In this data, count the lines in which "looking" appears and give only that number.

_ _ _ _ _ _ _

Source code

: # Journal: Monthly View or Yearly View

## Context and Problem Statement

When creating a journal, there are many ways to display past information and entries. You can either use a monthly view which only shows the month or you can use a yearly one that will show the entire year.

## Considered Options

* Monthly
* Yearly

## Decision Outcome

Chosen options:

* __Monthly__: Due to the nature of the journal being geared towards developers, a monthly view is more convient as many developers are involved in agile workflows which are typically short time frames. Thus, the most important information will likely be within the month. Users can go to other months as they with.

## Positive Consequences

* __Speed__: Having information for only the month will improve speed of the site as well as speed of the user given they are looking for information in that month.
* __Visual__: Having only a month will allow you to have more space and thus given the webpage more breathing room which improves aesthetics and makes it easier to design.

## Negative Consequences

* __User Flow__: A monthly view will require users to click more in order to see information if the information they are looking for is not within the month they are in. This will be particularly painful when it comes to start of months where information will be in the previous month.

_ _ _ _ _ _ _

» ANSWER TO THIS EXERCISE
2